Business

Industries Qatar reports net profit of QR734 million in Q1

Apr 30, 2026

Doha [Qatar], April 30: Industries Qatar (IQ) has reported a net profit of QR734 million for the three-month period ended March 31, 2026, marking a 26 percent decline compared to the same period last year, as ongoing regional tensions weighed on operations, logistics, and sales volumes.
The Group's earnings per share (EPS) stood at QR 0.12 for the first quarter of 2026, down from QR 0.16 recorded in Q1 2025.
Despite the challenging environment, IQ's revenue remained largely stable at QR 4.2 billion, supported by higher average selling prices that offset a decline in sales volumes. However, profitability was impacted by rising operating costs, with EBITDA falling to QR 1.3 billion from QR 1.5 billion a year earlier. Consequently, EBITDA margin declined to around 32 percent, compared to approximately 37 percent in Q1 2025.
The company attributed the softer financial performance primarily to lower production and sales volumes, as well as increased operating expenses. Production levels were affected by planned stoppages and reductions in certain product lines, along with unplanned shutdowns during the quarter, particularly in March.
"The ongoing regional conflict has had a significant impact on operations, including production, logistics, and distribution, leading to lower volumes and operational disruptions," the company said in a statement.
At the same time, higher global prices for fertilizers and steel provided some support to earnings. Improved blended product prices were driven by strong global demand and supply-side constraints, as well as increased energy and commodity prices amid geopolitical uncertainty.
Operating costs rose during the quarter due to unfavorable inventory movements, higher depreciation, and increased fixed overheads, although these were partially offset by lower variable costs linked to reduced production volumes.
On a quarter-on-quarter basis, earnings declined compared to Q4 2025, largely due to lower sales volumes and the absence of a one-off gain of QR 222 million recorded in the previous quarter related to the reversal of impairment in the steel segment. Adjusted for this one-off item, net profit showed a modest increase of around 4 percent, supported by stronger selling prices.
The fertiliser segment remained the largest contributor to earnings, posting a net profit of QR 495 million, albeit lower than the same period last year. The decline was mainly due to higher operating costs, despite improved revenues driven by stronger selling prices supported by global demand and supply constraints.
The steel segment delivered a strong performance, with net profit rising significantly to QR 196 million. The growth was driven by higher selling prices and increased sales volumes, supported by improved production following the restart of previously mothballed facilities and recovering demand in key markets.
Meanwhile, the petrochemicals segment reported a sharp decline in profitability, recording a net profit of just QR 4 million. The drop was attributed to lower sales volumes, reduced production, logistical disruptions, and weaker margins.
Despite the earnings decline, IQ maintained a robust financial position.

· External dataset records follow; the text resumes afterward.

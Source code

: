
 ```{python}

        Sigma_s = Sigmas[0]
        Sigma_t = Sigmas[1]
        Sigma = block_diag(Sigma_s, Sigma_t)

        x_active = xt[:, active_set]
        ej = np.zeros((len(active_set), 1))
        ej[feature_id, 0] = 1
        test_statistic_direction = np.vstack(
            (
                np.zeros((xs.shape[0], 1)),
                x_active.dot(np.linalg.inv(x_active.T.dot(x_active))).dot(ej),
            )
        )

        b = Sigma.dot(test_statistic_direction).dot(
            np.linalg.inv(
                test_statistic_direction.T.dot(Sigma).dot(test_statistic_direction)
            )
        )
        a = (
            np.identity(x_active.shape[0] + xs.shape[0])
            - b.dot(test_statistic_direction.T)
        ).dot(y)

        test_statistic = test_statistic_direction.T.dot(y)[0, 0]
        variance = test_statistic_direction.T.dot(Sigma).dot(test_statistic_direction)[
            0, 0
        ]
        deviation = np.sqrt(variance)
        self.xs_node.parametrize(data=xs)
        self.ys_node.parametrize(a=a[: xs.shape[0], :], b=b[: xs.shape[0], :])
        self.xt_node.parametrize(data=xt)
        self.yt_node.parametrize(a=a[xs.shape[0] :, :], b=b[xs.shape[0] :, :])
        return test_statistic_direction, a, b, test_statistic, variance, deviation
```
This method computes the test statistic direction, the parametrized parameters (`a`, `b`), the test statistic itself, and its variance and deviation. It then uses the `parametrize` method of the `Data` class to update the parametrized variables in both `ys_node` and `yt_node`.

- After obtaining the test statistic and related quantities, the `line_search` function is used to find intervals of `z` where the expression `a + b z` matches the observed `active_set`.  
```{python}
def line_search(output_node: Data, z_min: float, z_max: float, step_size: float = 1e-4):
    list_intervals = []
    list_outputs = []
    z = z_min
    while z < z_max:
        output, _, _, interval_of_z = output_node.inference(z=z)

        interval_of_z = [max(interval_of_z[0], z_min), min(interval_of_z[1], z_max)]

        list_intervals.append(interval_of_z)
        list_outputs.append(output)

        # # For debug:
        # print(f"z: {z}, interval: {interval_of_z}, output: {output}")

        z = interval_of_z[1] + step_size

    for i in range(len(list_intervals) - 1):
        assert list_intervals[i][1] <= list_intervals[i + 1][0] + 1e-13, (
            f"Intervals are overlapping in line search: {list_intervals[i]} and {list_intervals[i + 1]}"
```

The Group's cash and bank balances stood at QR 8.5 billion as of March 31, 2026, even after distributing QR 2.7 billion in dividends for the second half of 2025 and incurring capital expenditure of approximately QR 0.4 billion.
The company reported positive operating cash flows of around QR 1.1 billion and generated free cash flow of approximately QR 0.7 billion. Notably, the Group remains debt-free with no long-term borrowings.
Looking ahead, Industries Qatar indicated that it remains focused on operational excellence, maintaining high standards in health, safety, and environment (HSE), while navigating ongoing geopolitical uncertainties impacting global supply chains and market dynamics.